Cable Beach is a long (22 kilometers), beautiful stretch of white sand bordered by red cliffs, graced with purple-flowered vines and palm trees, and dotted with eroded black rocks. The beach gets its name from the trans-oceanic telegraph cable that was strung from Australia to Java in 1889, allowing Australia to then communicate with the world more quickly than sending a message by ship.
We walked and observed and photographed. When Belinda and Athena perched on rocks to rest, I continued on my own. I picked up bits of coral and tiny shells, photographed a hermit crab and the sand balls surrounding the burrows of sand crabs. (The sand balls are created by the crabs, who roll up and rubbish after eating and eject it from their burrows.)
As sunset approached, a couple of strings of camels were led down onto the beach. Riding a camel along the beach at sunset is one of the “things to do” in Broome, and sunset-lit camels appear on a high percentage of the souvenirs in town. I photographed the camels and then rejoined Athena and Belinda, who had been joined by Mim, Hazel, Shirl, Graham, Leslie, and Don from our recently completed tour. We exchanged notes on what we’d seen and what we would be doing in Broome, then said good-bye again.
Athena, Belinda, and I climbed a nearby hill to await the disappearance of the sun. By 5:30, the huge, golden orb was well on its way towards the water. There were not a lot of clouds, so the sunset was not quite as stunning as in some photos we’ve seen, but it certainly seemed far larger than usual, perhaps attributable to our proximity to the equator.

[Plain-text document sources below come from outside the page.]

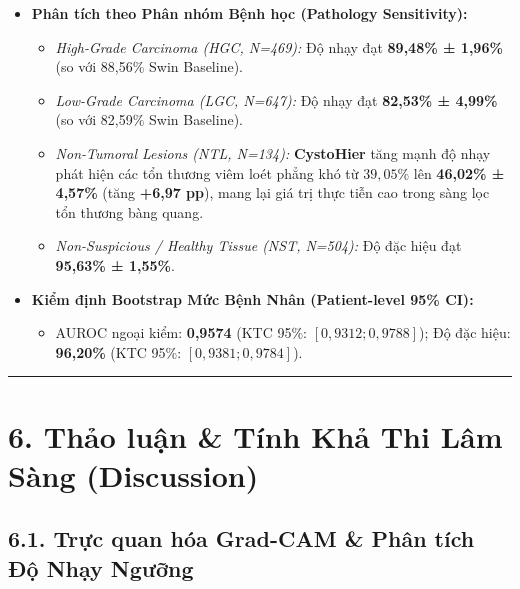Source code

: \documentclass[
  10pt,
  a4paper,
  twocolumn]{article}
\providecommand{\tightlist}{%
  \setlength{\itemsep}{0pt}\setlength{\parskip}{0pt}}
\begin{document}
\begin{itemize}
\tightlist
\item
  \textbf{Phân tích theo Phân nhóm Bệnh học (Pathology Sensitivity):}

  \begin{itemize}
  \tightlist
  \item
    \emph{High-Grade Carcinoma (HGC, N=469):} Độ nhạy đạt
    \textbf{89,48\% ± 1,96\%} (so với 88,56\% Swin Baseline).
  \item
    \emph{Low-Grade Carcinoma (LGC, N=647):} Độ nhạy đạt \textbf{82,53\%
    ± 4,99\%} (so với 82,59\% Swin Baseline).
  \item
    \emph{Non-Tumoral Lesions (NTL, N=134):} \textbf{CystoHier} tăng
    mạnh độ nhạy phát hiện các tổn thương viêm loét phẳng khó từ
    \(39{,}05\%\) lên \textbf{46,02\% ± 4,57\%} (tăng \textbf{+6,97
    pp}), mang lại giá trị thực tiễn cao trong sàng lọc tổn thương bàng
    quang.
  \item
    \emph{Non-Suspicious / Healthy Tissue (NST, N=504):} Độ đặc hiệu đạt
    \textbf{95,63\% ± 1,55\%}.
  \end{itemize}
\item
  \textbf{Kiểm định Bootstrap Mức Bệnh Nhân (Patient-level 95\% CI):}

  \begin{itemize}
  \tightlist
  \item
    AUROC ngoại kiểm: \textbf{0,9574} (KTC 95\%: \([0,9312; 0,9788]\));
    Độ đặc hiệu: \textbf{96,20\%} (KTC 95\%: \([0,9381; 0,9784]\)).
  \end{itemize}
\end{itemize}

\begin{center}\rule{0.5\linewidth}{0.5pt}\end{center}

\section{6. Thảo luận \& Tính Khả Thi Lâm Sàng
(Discussion)}\label{thux1ea3o-luux1eadn-tuxednh-khux1ea3-thi-luxe2m-suxe0ng-discussion}

\subsection{6.1. Trực quan hóa Grad-CAM \& Phân tích Độ Nhạy
Ngưỡng}\label{trux1ef1c-quan-huxf3a-grad-cam-phuxe2n-tuxedch-ux111ux1ed9-nhux1ea1y-ngux1b0ux1ee1ng}
\end{document}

Once the sun had set, we caught a taxi back to the hotel. I did a quick load of laundry, hung the wet clothes all over my room to dry, changed clothes, and rejoined Athena and Belinda for a quick taxi ride back to Chinatown. We stopped at a fish and chips shop with a surprisingly impressive menu (salmon, snapper, shark, squid), but we just bought chips (fries). Then the three of us headed for Sun Pictures, “The Oldest Picture Garden in the World.” (Are there others?) By picture, they mean movies. They would have been showing silent films back when this place was built in 1913. The façade would lead a passerby to believe Sun Pictures was a relatively normal theater. But behind that façade, the roof only extends for a few feet, to cover the ticket office and a bit of wooden lattice work, and then ends. The “theater” is a broad, green yard framed by palm trees, completely open to the sky. Rows of deck chairs are lined up in front of the large outdoor screen. It’s quite wonderful. The movie was actually incidental to the experience. The heat of the day faded into what seemed cool in comparison. The air was fragrant from all the flowers. Stars were splashed brilliantly across the sky overhead. Absolutely delightful. The place was packed, with locals far outnumbering tourists. Great fun. Highly recommended.
We caught a taxi back to the hotel and said a final farewell. I stayed up another hour, ironing my clothes and organizing my luggage. But by 11:30, I was too tired to do any more, so I went to bed. (It was not just the fifteen days of camping that have worn me out; I’m still hurting a fair bit. Definitely think I broke a rib or two back in Kununurra.)
Anyway, it was a fine last day to this part of the adventure. And tomorrow, onward.